▸ Assignment
Entries follow. Return each line that contains the word "butter".

Content starts

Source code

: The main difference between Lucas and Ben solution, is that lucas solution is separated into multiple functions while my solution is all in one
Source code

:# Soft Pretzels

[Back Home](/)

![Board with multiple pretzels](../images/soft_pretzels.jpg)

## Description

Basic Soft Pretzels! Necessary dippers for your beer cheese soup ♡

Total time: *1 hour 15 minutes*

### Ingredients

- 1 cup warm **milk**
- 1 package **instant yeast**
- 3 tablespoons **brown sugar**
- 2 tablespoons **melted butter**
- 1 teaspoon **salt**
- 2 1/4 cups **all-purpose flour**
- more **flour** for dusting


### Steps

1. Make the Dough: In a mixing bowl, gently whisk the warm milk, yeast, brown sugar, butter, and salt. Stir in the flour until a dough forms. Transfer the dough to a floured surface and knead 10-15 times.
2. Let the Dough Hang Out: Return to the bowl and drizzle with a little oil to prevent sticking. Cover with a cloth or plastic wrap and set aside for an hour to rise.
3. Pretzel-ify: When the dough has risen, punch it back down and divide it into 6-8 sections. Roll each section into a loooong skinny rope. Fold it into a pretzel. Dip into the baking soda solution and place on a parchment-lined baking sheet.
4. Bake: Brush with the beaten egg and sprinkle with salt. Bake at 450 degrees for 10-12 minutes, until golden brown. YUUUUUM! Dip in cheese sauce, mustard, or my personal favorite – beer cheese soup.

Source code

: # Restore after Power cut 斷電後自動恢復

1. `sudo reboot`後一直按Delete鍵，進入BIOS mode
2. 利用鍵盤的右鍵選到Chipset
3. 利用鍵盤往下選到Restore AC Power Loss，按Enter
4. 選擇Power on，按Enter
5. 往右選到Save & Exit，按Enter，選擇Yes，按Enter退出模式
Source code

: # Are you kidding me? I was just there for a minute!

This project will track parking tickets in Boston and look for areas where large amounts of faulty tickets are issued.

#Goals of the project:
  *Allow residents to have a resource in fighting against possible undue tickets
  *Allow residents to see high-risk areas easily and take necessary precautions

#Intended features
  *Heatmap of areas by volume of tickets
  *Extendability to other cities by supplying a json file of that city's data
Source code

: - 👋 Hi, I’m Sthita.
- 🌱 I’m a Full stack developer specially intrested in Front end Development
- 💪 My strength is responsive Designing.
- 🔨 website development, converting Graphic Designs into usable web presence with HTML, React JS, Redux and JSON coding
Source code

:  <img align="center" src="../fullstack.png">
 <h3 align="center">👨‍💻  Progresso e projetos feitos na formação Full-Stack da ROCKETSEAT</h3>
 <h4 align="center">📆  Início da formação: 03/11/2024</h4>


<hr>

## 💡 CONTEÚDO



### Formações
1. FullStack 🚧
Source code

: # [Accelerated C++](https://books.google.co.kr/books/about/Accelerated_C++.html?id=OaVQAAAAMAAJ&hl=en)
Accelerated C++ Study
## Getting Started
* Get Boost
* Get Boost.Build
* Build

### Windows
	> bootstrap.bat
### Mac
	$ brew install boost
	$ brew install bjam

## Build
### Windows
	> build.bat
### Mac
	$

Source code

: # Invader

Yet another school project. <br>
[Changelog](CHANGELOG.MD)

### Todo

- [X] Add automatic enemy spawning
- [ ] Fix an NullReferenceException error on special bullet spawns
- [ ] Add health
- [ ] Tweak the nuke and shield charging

Content ends

▸ Answer box
- 2 tablespoons **melted butter**
1. Make the Dough: In a mixing bowl, gently whisk the warm milk, yeast, brown sugar, butter, and salt. Stir in the flour until a dough forms. Transfer the dough to a floured surface and knead 10-15 times.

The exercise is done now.